* _Your task_:
Repeat the records below exactly as they appear.

Listed records: Begin

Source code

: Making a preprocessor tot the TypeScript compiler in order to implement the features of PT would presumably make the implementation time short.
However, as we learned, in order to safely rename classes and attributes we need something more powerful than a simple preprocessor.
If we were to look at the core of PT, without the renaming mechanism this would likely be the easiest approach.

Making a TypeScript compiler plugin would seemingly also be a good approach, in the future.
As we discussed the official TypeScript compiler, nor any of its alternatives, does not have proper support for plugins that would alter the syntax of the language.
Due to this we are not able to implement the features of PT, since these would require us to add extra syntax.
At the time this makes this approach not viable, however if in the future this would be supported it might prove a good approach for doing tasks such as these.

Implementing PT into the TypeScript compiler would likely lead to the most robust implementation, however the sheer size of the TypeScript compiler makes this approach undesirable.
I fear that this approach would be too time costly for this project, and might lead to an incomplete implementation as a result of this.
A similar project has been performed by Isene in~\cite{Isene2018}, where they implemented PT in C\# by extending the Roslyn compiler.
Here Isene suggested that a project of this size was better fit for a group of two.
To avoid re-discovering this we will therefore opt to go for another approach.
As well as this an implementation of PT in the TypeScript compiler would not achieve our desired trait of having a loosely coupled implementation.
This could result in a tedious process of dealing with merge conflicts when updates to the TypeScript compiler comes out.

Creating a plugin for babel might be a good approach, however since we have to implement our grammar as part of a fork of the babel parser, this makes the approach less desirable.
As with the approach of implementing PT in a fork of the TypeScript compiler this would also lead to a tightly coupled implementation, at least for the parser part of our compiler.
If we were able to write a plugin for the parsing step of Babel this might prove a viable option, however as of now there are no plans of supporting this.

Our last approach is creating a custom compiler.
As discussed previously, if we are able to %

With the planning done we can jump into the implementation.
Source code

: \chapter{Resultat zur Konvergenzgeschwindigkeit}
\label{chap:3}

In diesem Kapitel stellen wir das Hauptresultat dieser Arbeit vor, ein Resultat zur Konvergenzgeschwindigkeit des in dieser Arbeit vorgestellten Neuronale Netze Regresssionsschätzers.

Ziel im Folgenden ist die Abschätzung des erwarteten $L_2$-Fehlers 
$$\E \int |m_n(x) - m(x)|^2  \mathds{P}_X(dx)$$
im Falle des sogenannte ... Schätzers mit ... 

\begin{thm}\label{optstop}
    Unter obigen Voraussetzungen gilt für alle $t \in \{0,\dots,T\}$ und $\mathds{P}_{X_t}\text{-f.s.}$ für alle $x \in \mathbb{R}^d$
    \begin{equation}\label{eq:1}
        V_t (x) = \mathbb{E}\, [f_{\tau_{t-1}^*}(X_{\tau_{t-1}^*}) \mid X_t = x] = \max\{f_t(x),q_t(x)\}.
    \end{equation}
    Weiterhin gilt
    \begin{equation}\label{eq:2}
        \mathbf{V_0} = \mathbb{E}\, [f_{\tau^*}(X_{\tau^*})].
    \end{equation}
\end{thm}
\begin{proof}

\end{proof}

Listed records: End

* _Response to this exercise_:
Source code

: Making a preprocessor tot the TypeScript compiler in order to implement the features of PT would presumably make the implementation time short.
However, as we learned, in order to safely rename classes and attributes we need something more powerful than a simple preprocessor.
If we were to look at the core of PT, without the renaming mechanism this would likely be the easiest approach.

Making a TypeScript compiler plugin would seemingly also be a good approach, in the future.
As we discussed the official TypeScript compiler, nor any of its alternatives, does not have proper support for plugins that would alter the syntax of the language.
Due to this we are not able to implement the features of PT, since these would require us to add extra syntax.
At the time this makes this approach not viable, however if in the future this would be supported it might prove a good approach for doing tasks such as these.

Implementing PT into the TypeScript compiler would likely lead to the most robust implementation, however the sheer size of the TypeScript compiler makes this approach undesirable.
I fear that this approach would be too time costly for this project, and might lead to an incomplete implementation as a result of this.
A similar project has been performed by Isene in~\cite{Isene2018}, where they implemented PT in C\# by extending the Roslyn compiler.
Here Isene suggested that a project of this size was better fit for a group of two.
To avoid re-discovering this we will therefore opt to go for another approach.
As well as this an implementation of PT in the TypeScript compiler would not achieve our desired trait of having a loosely coupled implementation.
This could result in a tedious process of dealing with merge conflicts when updates to the TypeScript compiler comes out.

Creating a plugin for babel might be a good approach, however since we have to implement our grammar as part of a fork of the babel parser, this makes the approach less desirable.
As with the approach of implementing PT in a fork of the TypeScript compiler this would also lead to a tightly coupled implementation, at least for the parser part of our compiler.
If we were able to write a plugin for the parsing step of Babel this might prove a viable option, however as of now there are no plans of supporting this.

Our last approach is creating a custom compiler.
As discussed previously, if we are able to %

With the planning done we can jump into the implementation.
Source code

: \chapter{Resultat zur Konvergenzgeschwindigkeit}
\label{chap:3}

In diesem Kapitel stellen wir das Hauptresultat dieser Arbeit vor, ein Resultat zur Konvergenzgeschwindigkeit des in dieser Arbeit vorgestellten Neuronale Netze Regresssionsschätzers.

Ziel im Folgenden ist die Abschätzung des erwarteten $L_2$-Fehlers 
$$\E \int |m_n(x) - m(x)|^2  \mathds{P}_X(dx)$$
im Falle des sogenannte ... Schätzers mit ... 

\begin{thm}\label{optstop}
    Unter obigen Voraussetzungen gilt für alle $t \in \{0,\dots,T\}$ und $\mathds{P}_{X_t}\text{-f.s.}$ für alle $x \in \mathbb{R}^d$
    \begin{equation}\label{eq:1}
        V_t (x) = \mathbb{E}\, [f_{\tau_{t-1}^*}(X_{\tau_{t-1}^*}) \mid X_t = x] = \max\{f_t(x),q_t(x)\}.
    \end{equation}
    Weiterhin gilt
    \begin{equation}\label{eq:2}
        \mathbf{V_0} = \mathbb{E}\, [f_{\tau^*}(X_{\tau^*})].
    \end{equation}
\end{thm}
\begin{proof}

\end{proof}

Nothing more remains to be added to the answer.